### Task directions:
Please report, as a bare number, how many lines below include the string "label".

### Given records:
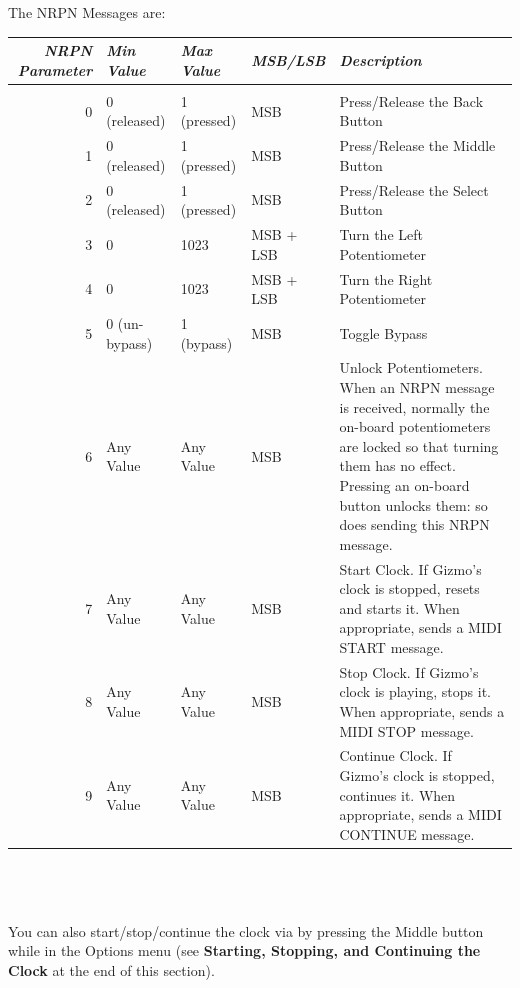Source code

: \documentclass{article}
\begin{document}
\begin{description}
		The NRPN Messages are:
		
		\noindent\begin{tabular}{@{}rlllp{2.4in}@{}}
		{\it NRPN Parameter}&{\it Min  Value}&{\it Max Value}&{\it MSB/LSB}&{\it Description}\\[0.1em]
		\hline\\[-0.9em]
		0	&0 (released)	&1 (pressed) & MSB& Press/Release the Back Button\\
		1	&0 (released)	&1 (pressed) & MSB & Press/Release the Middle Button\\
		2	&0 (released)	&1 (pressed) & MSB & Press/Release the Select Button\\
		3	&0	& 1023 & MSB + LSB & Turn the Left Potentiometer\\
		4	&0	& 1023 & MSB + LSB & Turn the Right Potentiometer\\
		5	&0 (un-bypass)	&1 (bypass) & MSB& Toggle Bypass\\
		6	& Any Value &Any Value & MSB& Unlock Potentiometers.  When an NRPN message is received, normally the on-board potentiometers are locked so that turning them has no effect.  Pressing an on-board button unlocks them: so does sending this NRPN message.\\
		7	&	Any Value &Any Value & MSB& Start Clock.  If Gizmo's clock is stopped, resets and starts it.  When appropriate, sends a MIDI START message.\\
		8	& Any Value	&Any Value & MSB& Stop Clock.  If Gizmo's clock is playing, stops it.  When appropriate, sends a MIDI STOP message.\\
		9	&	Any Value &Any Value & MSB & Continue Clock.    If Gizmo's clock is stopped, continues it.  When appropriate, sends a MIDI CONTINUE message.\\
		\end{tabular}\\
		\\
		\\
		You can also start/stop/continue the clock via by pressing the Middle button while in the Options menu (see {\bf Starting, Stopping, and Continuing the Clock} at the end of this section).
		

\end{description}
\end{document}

--

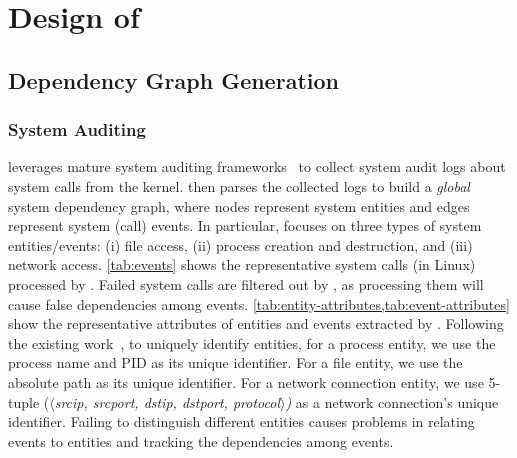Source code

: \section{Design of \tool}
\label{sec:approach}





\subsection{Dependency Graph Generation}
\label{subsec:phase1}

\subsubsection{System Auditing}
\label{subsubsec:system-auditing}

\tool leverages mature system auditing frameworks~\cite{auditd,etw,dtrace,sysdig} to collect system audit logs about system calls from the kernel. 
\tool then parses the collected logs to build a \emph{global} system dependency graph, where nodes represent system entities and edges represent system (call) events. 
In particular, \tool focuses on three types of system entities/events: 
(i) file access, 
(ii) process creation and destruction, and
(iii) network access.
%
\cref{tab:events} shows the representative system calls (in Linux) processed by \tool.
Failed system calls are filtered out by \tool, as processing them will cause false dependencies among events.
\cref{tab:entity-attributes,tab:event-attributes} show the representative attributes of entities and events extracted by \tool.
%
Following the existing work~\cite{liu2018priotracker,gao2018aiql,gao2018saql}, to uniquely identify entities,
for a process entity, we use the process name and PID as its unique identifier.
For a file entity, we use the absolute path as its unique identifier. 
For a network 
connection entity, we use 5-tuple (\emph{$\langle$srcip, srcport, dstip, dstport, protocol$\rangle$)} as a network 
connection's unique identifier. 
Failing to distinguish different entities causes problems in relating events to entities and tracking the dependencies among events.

### Output of the task:
3